Anders als die beiden Vorinstanzen, welche die BILD zur Unterlassung der Veröffentlichung des Bildnisses verurteilt hatten, hält der BGH die Bildveröffentlichung nun für zulässig. Zur Begründung führte er aus, dass es sich zwar um einen Eingriff in das Recht am eigenen Bild der Klägerin handele. Die Klägerin sei auf dem Foto jedenfalls für ihren Bekanntenkreis erkennbar. Hierfür sei nicht notwendig die Abbildung der Gesichtszüge erforderlich, sondern die Identifizierbarkeit könne sich auch aus anderen individuellen Merkmalen der Person ergeben, wie ihrer Körperform und Haltung, Frisur und Gesichtsform.

Die Veröffentlichung des Fotos der Klägerin sei jedoch ohne die grundsätzlich nach § 22 Satz 1 KUG erforderliche Einwilligung der Abgebildeten zulässig gewesen, da es sich um ein Bildnis der Zeitgeschichte gem. § 23 Abs. 1 Nr. 1 KUG handele, der von diesem Einwilligungserfordernis eine Ausnahme statuiert. Im Rahmen der hierfür erforderlichen Abwägung nahm der BGH diesbezüglich aus dem Kontext mit der weiteren Text- und Bildberichterstattung einen erheblichen Informationswert der Bildveröffentlichung an. Die Bildnisse dokumentierten massive Ausschreitungen im öffentlichen Raum und zeigten die Auswirkung und das Spektrum der dabei anwesenden Personen und ihr Verhalten. Diese Vorkommnisse seien von sehr hohem gesellschaftlichen Interesse und Gegenstand öffentlicher Diskussion. Die Bilder unterstrichen insofern für den Leser die Authentizität der textlichen Schilderungen. Ein legitimes Informationsinteresse der Öffentlichkeit sei daher gegeben.

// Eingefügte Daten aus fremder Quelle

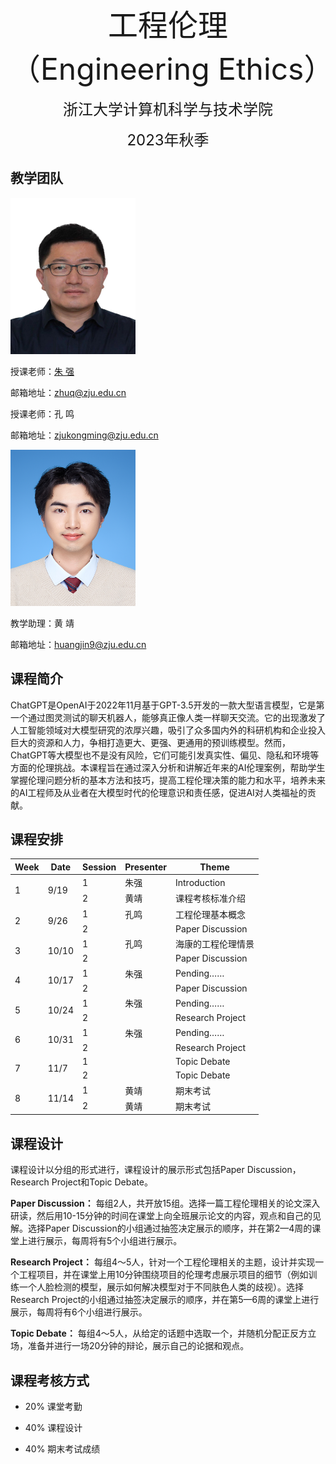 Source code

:<p align="center"><font size="10">工程伦理（Engineering Ethics）</font></p>
<p align="center"><font size="5">浙江大学计算机科学与技术学院</font></p>
<p align="center"><font size="5">2023年秋季</font></p>

## 教学团队

<!-- [朱  强](https://person.zju.edu.cn/zhuq?ivk_sa=1025922p) <zhuq@zju.edu.cn>
孔  鸣 <zjukongming@zju.edu.cn> 
黄  靖 <huangjin9@zju.edu.cn>  西溪校区教学楼主楼333 
<img src="dd.jpg" alt="这是一张图片" width="200" height="200"> -->
<img src="resource/zhuq.jpg" width="200" height="250">

授课老师：[朱  强](https://person.zju.edu.cn/zhuq?ivk_sa=1025922p)

邮箱地址：<zhuq@zju.edu.cn>

授课老师：孔  鸣

邮箱地址：<zjukongming@zju.edu.cn> 

<img src="resource/hj.jpg" width="200" height="250">

教学助理：黄  靖

邮箱地址：<huangjin9@zju.edu.cn>

## 课程简介
ChatGPT是OpenAI于2022年11月基于GPT-3.5开发的一款大型语言模型，它是第一个通过图灵测试的聊天机器人，能够真正像人类一样聊天交流。它的出现激发了人工智能领域对大模型研究的浓厚兴趣，吸引了众多国内外的科研机构和企业投入巨大的资源和人力，争相打造更大、更强、更通用的预训练模型。然而，ChatGPT等大模型也不是没有风险，它们可能引发真实性、偏见、隐私和环境等方面的伦理挑战。本课程旨在通过深入分析和讲解近年来的AI伦理案例，帮助学生掌握伦理问题分析的基本方法和技巧，提高工程伦理决策的能力和水平，培养未来的AI工程师及从业者在大模型时代的伦理意识和责任感，促进AI对人类福祉的贡献。

## 课程安排

<table>
<thead>
  <tr>
    <th>Week</th>
    <th>Date</th>
    <th>Session</th>
    <th>Presenter</th>
    <th>Theme</th>
  </tr>
</thead>
<tbody>
  <tr>
    <td rowspan="2">1</td>
    <td rowspan="2">9/19</td>
    <td>1</td>
    <td>朱强</td>
    <td>Introduction</td>
  </tr>
  <tr>
    <td>2</td>
    <td>黄靖</td>
    <td>课程考核标准介绍</td>
  </tr>
  <tr>
    <td rowspan="2">2</td>
    <td rowspan="2">9/26</td>
    <td>1</td>
    <td>孔鸣</td>
    <td>工程伦理基本概念</td>
  </tr>
  <tr>
    <td>2</td>
    <td></td>
    <td>Paper Discussion</td>
  </tr>
  <tr>
    <td rowspan="2">3</td>
    <td rowspan="2">10/10</td>
    <td>1</td>
    <td>孔鸣</td>
    <td>海康的工程伦理情景</td>
  </tr>
  <tr>
    <td>2</td>
    <td></td>
    <td>Paper Discussion</td>
  </tr>
  <tr>
    <td rowspan="2">4</td>
    <td rowspan="2">10/17</td>
    <td>1</td>
    <td>朱强</td>
    <td>Pending……</td>
  </tr>
  <tr>
    <td>2</td>
    <td></td>
    <td>Paper Discussion</td>
  </tr>
  <tr>
    <td rowspan="2">5</td>
    <td rowspan="2">10/24</td>
    <td>1</td>
    <td>朱强</td>
    <td>Pending……</td>
  </tr>
  <tr>
    <td>2</td>
    <td></td>
    <td>Research Project</td>
  </tr>
  <tr>
    <td rowspan="2">6</td>
    <td rowspan="2">10/31</td>
    <td>1</td>
    <td>朱强</td>
    <td>Pending……</td>
  </tr>
  <tr>
    <td>2</td>
    <td></td>
    <td>Research Project</td>
  </tr>
  <tr>
    <td rowspan="2">7</td>
    <td rowspan="2">11/7</td>
    <td>1</td>
    <td></td>
    <td>Topic Debate</td>
  </tr>
  <tr>
    <td>2</td>
    <td></td>
    <td>Topic Debate</td>
  </tr>
  <tr>
    <td rowspan="2">8</td>
    <td rowspan="2">11/14</td>
    <td>1</td>
    <td>黄靖</td>
    <td>期末考试</td>
  </tr>
  <tr>
    <td>2</td>
    <td>黄靖</td>
    <td>期末考试</td>
  </tr>
</tbody>
</table>

## 课程设计

课程设计以分组的形式进行，课程设计的展示形式包括Paper Discussion，Research Project和Topic Debate。

**Paper Discussion：** 每组2人，共开放15组。选择一篇工程伦理相关的论文深入研读，然后用10-15分钟的时间在课堂上向全班展示论文的内容，观点和自己的见解。选择Paper Discussion的小组通过抽签决定展示的顺序，并在第2—4周的课堂上进行展示，每周将有5个小组进行展示。

**Research Project：** 每组4～5人，针对一个工程伦理相关的主题，设计并实现一个工程项目，并在课堂上用10分钟围绕项目的伦理考虑展示项目的细节（例如训练一个人脸检测的模型，展示如何解决模型对于不同肤色人类的歧视）。选择Research Project的小组通过抽签决定展示的顺序，并在第5—6周的课堂上进行展示，每周将有6个小组进行展示。

**Topic Debate：** 每组4～5人，从给定的话题中选取一个，并随机分配正反方立场，准备并进行一场20分钟的辩论，展示自己的论据和观点。


## 课程考核方式

- 20% 课堂考勤

- 40% 课程设计

- 40% 期末考试成绩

In der Abwägung kämen dagegen die Beeinträchtigungen des Persönlichkeitsrechts der Klägerin weniger schwer zum Tragen. Zwar zeige das Bild die Klägerin bei einem Verhalten, welches ihre Person in der Öffentlichkeit negativ qualifiziere. Eine Prangerwirkung trete jedoch nicht ein, da das Foto nicht geeignet sei, die Klägerin einer breiteren Öffentlichkeit bekanntzumachen, sondern sie nur von einem kleinen Kreis ihr bereits bekannter Personen zu identifizieren sei. Zudem dokumentierten die Bilder ein Verhalten der Klägerin in der Öffentlichkeit, mit dem diese selbst Aufmerksamkeit erregte und in dieser Situation mit einer intensiven Beobachtung durch die Presse zu rechnen hatte. Die Interessen der Klägerin auf Schutz ihres Persönlichkeitsrechts hätten daher hinter den legitimen Informationsinteressen der Öffentlichkeit an der Veröffentlichung der Bildnisse zurückzutreten.